What you have to do:
When you copy the entries, omit the images and keep every word as it is.

Provided information:
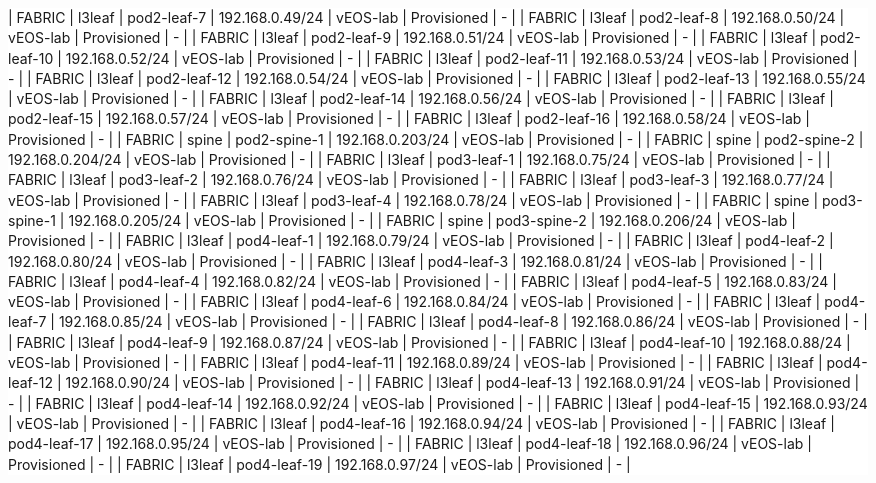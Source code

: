 | FABRIC | l3leaf | pod2-leaf-7 | 192.168.0.49/24 | vEOS-lab | Provisioned | - |
| FABRIC | l3leaf | pod2-leaf-8 | 192.168.0.50/24 | vEOS-lab | Provisioned | - |
| FABRIC | l3leaf | pod2-leaf-9 | 192.168.0.51/24 | vEOS-lab | Provisioned | - |
| FABRIC | l3leaf | pod2-leaf-10 | 192.168.0.52/24 | vEOS-lab | Provisioned | - |
| FABRIC | l3leaf | pod2-leaf-11 | 192.168.0.53/24 | vEOS-lab | Provisioned | - |
| FABRIC | l3leaf | pod2-leaf-12 | 192.168.0.54/24 | vEOS-lab | Provisioned | - |
| FABRIC | l3leaf | pod2-leaf-13 | 192.168.0.55/24 | vEOS-lab | Provisioned | - |
| FABRIC | l3leaf | pod2-leaf-14 | 192.168.0.56/24 | vEOS-lab | Provisioned | - |
| FABRIC | l3leaf | pod2-leaf-15 | 192.168.0.57/24 | vEOS-lab | Provisioned | - |
| FABRIC | l3leaf | pod2-leaf-16 | 192.168.0.58/24 | vEOS-lab | Provisioned | - |
| FABRIC | spine | pod2-spine-1 | 192.168.0.203/24 | vEOS-lab | Provisioned | - |
| FABRIC | spine | pod2-spine-2 | 192.168.0.204/24 | vEOS-lab | Provisioned | - |
| FABRIC | l3leaf | pod3-leaf-1 | 192.168.0.75/24 | vEOS-lab | Provisioned | - |
| FABRIC | l3leaf | pod3-leaf-2 | 192.168.0.76/24 | vEOS-lab | Provisioned | - |
| FABRIC | l3leaf | pod3-leaf-3 | 192.168.0.77/24 | vEOS-lab | Provisioned | - |
| FABRIC | l3leaf | pod3-leaf-4 | 192.168.0.78/24 | vEOS-lab | Provisioned | - |
| FABRIC | spine | pod3-spine-1 | 192.168.0.205/24 | vEOS-lab | Provisioned | - |
| FABRIC | spine | pod3-spine-2 | 192.168.0.206/24 | vEOS-lab | Provisioned | - |
| FABRIC | l3leaf | pod4-leaf-1 | 192.168.0.79/24 | vEOS-lab | Provisioned | - |
| FABRIC | l3leaf | pod4-leaf-2 | 192.168.0.80/24 | vEOS-lab | Provisioned | - |
| FABRIC | l3leaf | pod4-leaf-3 | 192.168.0.81/24 | vEOS-lab | Provisioned | - |
| FABRIC | l3leaf | pod4-leaf-4 | 192.168.0.82/24 | vEOS-lab | Provisioned | - |
| FABRIC | l3leaf | pod4-leaf-5 | 192.168.0.83/24 | vEOS-lab | Provisioned | - |
| FABRIC | l3leaf | pod4-leaf-6 | 192.168.0.84/24 | vEOS-lab | Provisioned | - |
| FABRIC | l3leaf | pod4-leaf-7 | 192.168.0.85/24 | vEOS-lab | Provisioned | - |
| FABRIC | l3leaf | pod4-leaf-8 | 192.168.0.86/24 | vEOS-lab | Provisioned | - |
| FABRIC | l3leaf | pod4-leaf-9 | 192.168.0.87/24 | vEOS-lab | Provisioned | - |
| FABRIC | l3leaf | pod4-leaf-10 | 192.168.0.88/24 | vEOS-lab | Provisioned | - |
| FABRIC | l3leaf | pod4-leaf-11 | 192.168.0.89/24 | vEOS-lab | Provisioned | - |
| FABRIC | l3leaf | pod4-leaf-12 | 192.168.0.90/24 | vEOS-lab | Provisioned | - |
| FABRIC | l3leaf | pod4-leaf-13 | 192.168.0.91/24 | vEOS-lab | Provisioned | - |
| FABRIC | l3leaf | pod4-leaf-14 | 192.168.0.92/24 | vEOS-lab | Provisioned | - |
| FABRIC | l3leaf | pod4-leaf-15 | 192.168.0.93/24 | vEOS-lab | Provisioned | - |
| FABRIC | l3leaf | pod4-leaf-16 | 192.168.0.94/24 | vEOS-lab | Provisioned | - |
| FABRIC | l3leaf | pod4-leaf-17 | 192.168.0.95/24 | vEOS-lab | Provisioned | - |
| FABRIC | l3leaf | pod4-leaf-18 | 192.168.0.96/24 | vEOS-lab | Provisioned | - |
| FABRIC | l3leaf | pod4-leaf-19 | 192.168.0.97/24 | vEOS-lab | Provisioned | - |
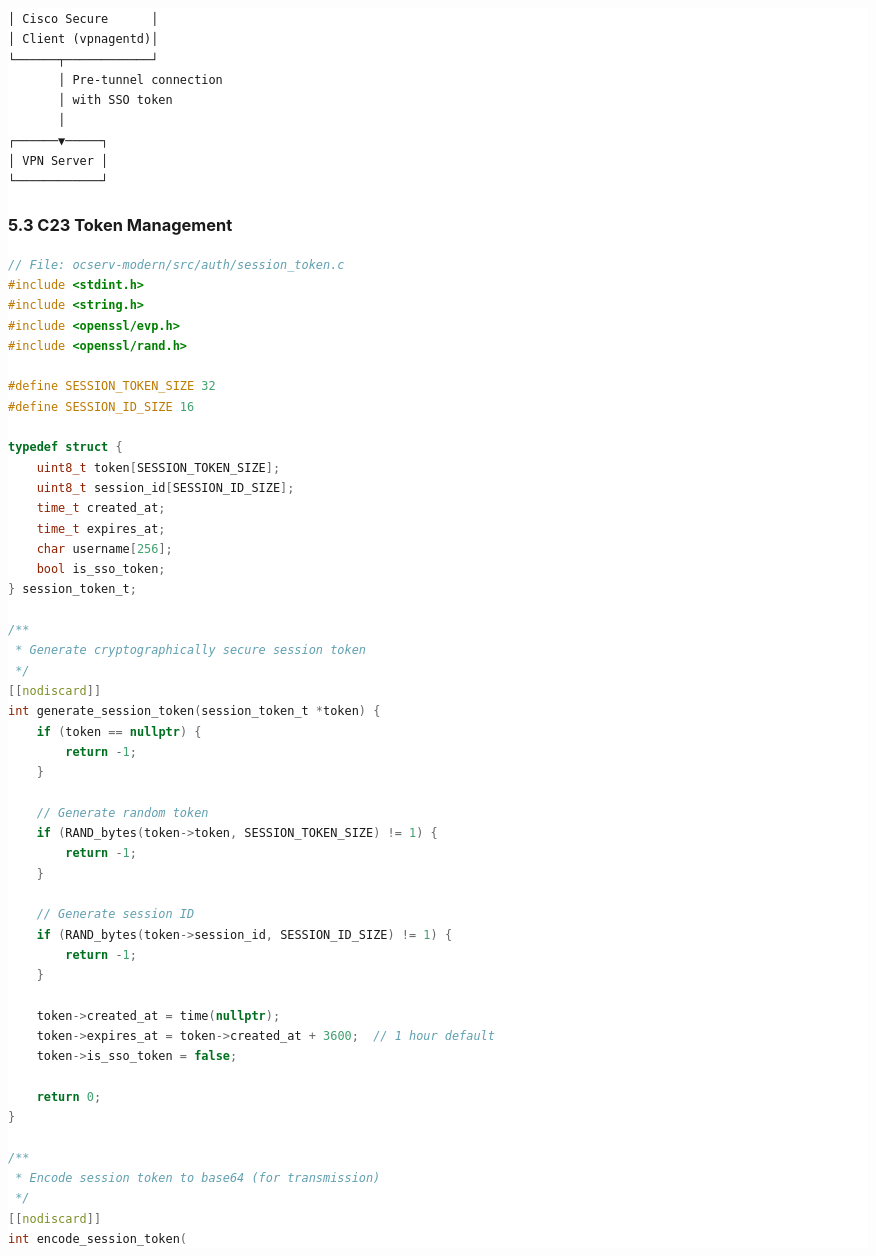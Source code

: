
 ```
│ Cisco Secure      │
│ Client (vpnagentd)│
└──────┬────────────┘
       │ Pre-tunnel connection
       │ with SSO token
       │
┌──────▼─────┐
│ VPN Server │
└────────────┘
```

### 5.3 C23 Token Management

```c
// File: ocserv-modern/src/auth/session_token.c
#include <stdint.h>
#include <string.h>
#include <openssl/evp.h>
#include <openssl/rand.h>

#define SESSION_TOKEN_SIZE 32
#define SESSION_ID_SIZE 16

typedef struct {
    uint8_t token[SESSION_TOKEN_SIZE];
    uint8_t session_id[SESSION_ID_SIZE];
    time_t created_at;
    time_t expires_at;
    char username[256];
    bool is_sso_token;
} session_token_t;

/**
 * Generate cryptographically secure session token
 */
[[nodiscard]]
int generate_session_token(session_token_t *token) {
    if (token == nullptr) {
        return -1;
    }

    // Generate random token
    if (RAND_bytes(token->token, SESSION_TOKEN_SIZE) != 1) {
        return -1;
    }

    // Generate session ID
    if (RAND_bytes(token->session_id, SESSION_ID_SIZE) != 1) {
        return -1;
    }

    token->created_at = time(nullptr);
    token->expires_at = token->created_at + 3600;  // 1 hour default
    token->is_sso_token = false;

    return 0;
}

/**
 * Encode session token to base64 (for transmission)
 */
[[nodiscard]]
int encode_session_token(
```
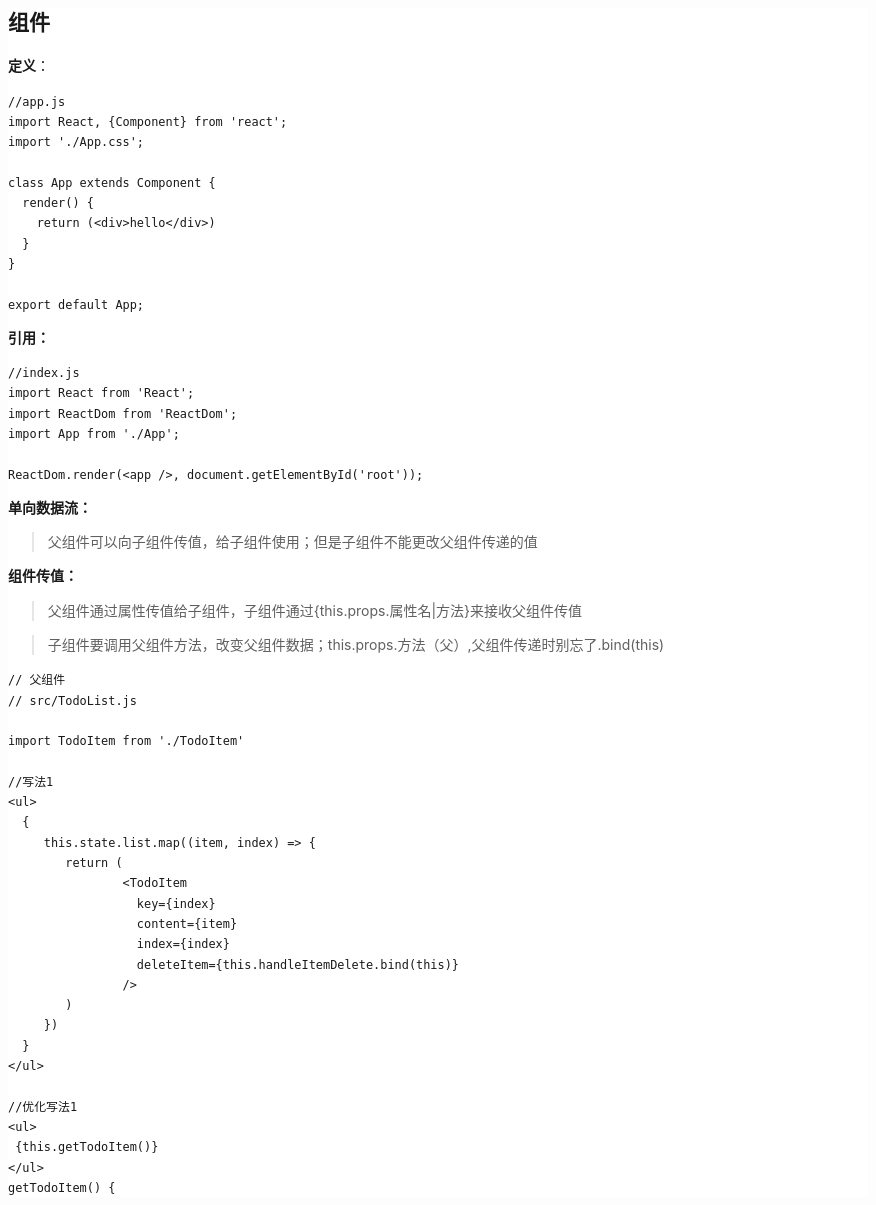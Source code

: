 

## 组件

**定义**：

```
//app.js
import React, {Component} from 'react';
import './App.css';

class App extends Component {
  render() {
    return (<div>hello</div>)
  }
}

export default App;

```

**引用：**

```
//index.js
import React from 'React';
import ReactDom from 'ReactDom';
import App from './App';

ReactDom.render(<app />, document.getElementById('root'));
```

**单向数据流：**

> 父组件可以向子组件传值，给子组件使用；但是子组件不能更改父组件传递的值

**组件传值：**

> 父组件通过属性传值给子组件，子组件通过{this.props.属性名|方法}来接收父组件传值

> 子组件要调用父组件方法，改变父组件数据；this.props.方法（父）,父组件传递时别忘了.bind(this)

```
// 父组件
// src/TodoList.js

import TodoItem from './TodoItem'

//写法1
<ul>
  {
     this.state.list.map((item, index) => {
        return (
                <TodoItem 
                  key={index}
                  content={item} 
                  index={index}
                  deleteItem={this.handleItemDelete.bind(this)}
                />
        )
     })	
  }
</ul>

//优化写法1
<ul>
 {this.getTodoItem()}
</ul>
getTodoItem() {
```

Solution to the exercise:
Source code

: | FABRIC | l3leaf | pod2-leaf-7 | 192.168.0.49/24 | vEOS-lab | Provisioned | - |
| FABRIC | l3leaf | pod2-leaf-8 | 192.168.0.50/24 | vEOS-lab | Provisioned | - |
| FABRIC | l3leaf | pod2-leaf-9 | 192.168.0.51/24 | vEOS-lab | Provisioned | - |
| FABRIC | l3leaf | pod2-leaf-10 | 192.168.0.52/24 | vEOS-lab | Provisioned | - |
| FABRIC | l3leaf | pod2-leaf-11 | 192.168.0.53/24 | vEOS-lab | Provisioned | - |
| FABRIC | l3leaf | pod2-leaf-12 | 192.168.0.54/24 | vEOS-lab | Provisioned | - |
| FABRIC | l3leaf | pod2-leaf-13 | 192.168.0.55/24 | vEOS-lab | Provisioned | - |
| FABRIC | l3leaf | pod2-leaf-14 | 192.168.0.56/24 | vEOS-lab | Provisioned | - |
| FABRIC | l3leaf | pod2-leaf-15 | 192.168.0.57/24 | vEOS-lab | Provisioned | - |
| FABRIC | l3leaf | pod2-leaf-16 | 192.168.0.58/24 | vEOS-lab | Provisioned | - |
| FABRIC | spine | pod2-spine-1 | 192.168.0.203/24 | vEOS-lab | Provisioned | - |
| FABRIC | spine | pod2-spine-2 | 192.168.0.204/24 | vEOS-lab | Provisioned | - |
| FABRIC | l3leaf | pod3-leaf-1 | 192.168.0.75/24 | vEOS-lab | Provisioned | - |
| FABRIC | l3leaf | pod3-leaf-2 | 192.168.0.76/24 | vEOS-lab | Provisioned | - |
| FABRIC | l3leaf | pod3-leaf-3 | 192.168.0.77/24 | vEOS-lab | Provisioned | - |
| FABRIC | l3leaf | pod3-leaf-4 | 192.168.0.78/24 | vEOS-lab | Provisioned | - |
| FABRIC | spine | pod3-spine-1 | 192.168.0.205/24 | vEOS-lab | Provisioned | - |
| FABRIC | spine | pod3-spine-2 | 192.168.0.206/24 | vEOS-lab | Provisioned | - |
| FABRIC | l3leaf | pod4-leaf-1 | 192.168.0.79/24 | vEOS-lab | Provisioned | - |
| FABRIC | l3leaf | pod4-leaf-2 | 192.168.0.80/24 | vEOS-lab | Provisioned | - |
| FABRIC | l3leaf | pod4-leaf-3 | 192.168.0.81/24 | vEOS-lab | Provisioned | - |
| FABRIC | l3leaf | pod4-leaf-4 | 192.168.0.82/24 | vEOS-lab | Provisioned | - |
| FABRIC | l3leaf | pod4-leaf-5 | 192.168.0.83/24 | vEOS-lab | Provisioned | - |
| FABRIC | l3leaf | pod4-leaf-6 | 192.168.0.84/24 | vEOS-lab | Provisioned | - |
| FABRIC | l3leaf | pod4-leaf-7 | 192.168.0.85/24 | vEOS-lab | Provisioned | - |
| FABRIC | l3leaf | pod4-leaf-8 | 192.168.0.86/24 | vEOS-lab | Provisioned | - |
| FABRIC | l3leaf | pod4-leaf-9 | 192.168.0.87/24 | vEOS-lab | Provisioned | - |
| FABRIC | l3leaf | pod4-leaf-10 | 192.168.0.88/24 | vEOS-lab | Provisioned | - |
| FABRIC | l3leaf | pod4-leaf-11 | 192.168.0.89/24 | vEOS-lab | Provisioned | - |
| FABRIC | l3leaf | pod4-leaf-12 | 192.168.0.90/24 | vEOS-lab | Provisioned | - |
| FABRIC | l3leaf | pod4-leaf-13 | 192.168.0.91/24 | vEOS-lab | Provisioned | - |
| FABRIC | l3leaf | pod4-leaf-14 | 192.168.0.92/24 | vEOS-lab | Provisioned | - |
| FABRIC | l3leaf | pod4-leaf-15 | 192.168.0.93/24 | vEOS-lab | Provisioned | - |
| FABRIC | l3leaf | pod4-leaf-16 | 192.168.0.94/24 | vEOS-lab | Provisioned | - |
| FABRIC | l3leaf | pod4-leaf-17 | 192.168.0.95/24 | vEOS-lab | Provisioned | - |
| FABRIC | l3leaf | pod4-leaf-18 | 192.168.0.96/24 | vEOS-lab | Provisioned | - |
| FABRIC | l3leaf | pod4-leaf-19 | 192.168.0.97/24 | vEOS-lab | Provisioned | - |
Source code

:
 ```
│ Cisco Secure      │
│ Client (vpnagentd)│
└──────┬────────────┘
       │ Pre-tunnel connection
       │ with SSO token
       │
┌──────▼─────┐
│ VPN Server │
└────────────┘
```

### 5.3 C23 Token Management

```c
// File: ocserv-modern/src/auth/session_token.c
#include <stdint.h>
#include <string.h>
#include <openssl/evp.h>
#include <openssl/rand.h>

#define SESSION_TOKEN_SIZE 32
#define SESSION_ID_SIZE 16

typedef struct {
    uint8_t token[SESSION_TOKEN_SIZE];
    uint8_t session_id[SESSION_ID_SIZE];
    time_t created_at;
    time_t expires_at;
    char username[256];
    bool is_sso_token;
} session_token_t;

/**
 * Generate cryptographically secure session token
 */
[[nodiscard]]
int generate_session_token(session_token_t *token) {
    if (token == nullptr) {
        return -1;
    }

    // Generate random token
    if (RAND_bytes(token->token, SESSION_TOKEN_SIZE) != 1) {
        return -1;
    }

    // Generate session ID
    if (RAND_bytes(token->session_id, SESSION_ID_SIZE) != 1) {
        return -1;
    }

    token->created_at = time(nullptr);
    token->expires_at = token->created_at + 3600;  // 1 hour default
    token->is_sso_token = false;

    return 0;
}

/**
 * Encode session token to base64 (for transmission)
 */
[[nodiscard]]
int encode_session_token(
```
Source code

: 

## 组件

**定义**：

```
//app.js
import React, {Component} from 'react';
import './App.css';

class App extends Component {
  render() {
    return (<div>hello</div>)
  }
}

export default App;

```

**引用：**

```
//index.js
import React from 'React';
import ReactDom from 'ReactDom';
import App from './App';

ReactDom.render(<app />, document.getElementById('root'));
```

**单向数据流：**

> 父组件可以向子组件传值，给子组件使用；但是子组件不能更改父组件传递的值

**组件传值：**

> 父组件通过属性传值给子组件，子组件通过{this.props.属性名|方法}来接收父组件传值

> 子组件要调用父组件方法，改变父组件数据；this.props.方法（父）,父组件传递时别忘了.bind(this)

```
// 父组件
// src/TodoList.js

import TodoItem from './TodoItem'

//写法1
<ul>
  {
     this.state.list.map((item, index) => {
        return (
                <TodoItem 
                  key={index}
                  content={item} 
                  index={index}
                  deleteItem={this.handleItemDelete.bind(this)}
                />
        )
     })	
  }
</ul>

//优化写法1
<ul>
 {this.getTodoItem()}
</ul>
getTodoItem() {
```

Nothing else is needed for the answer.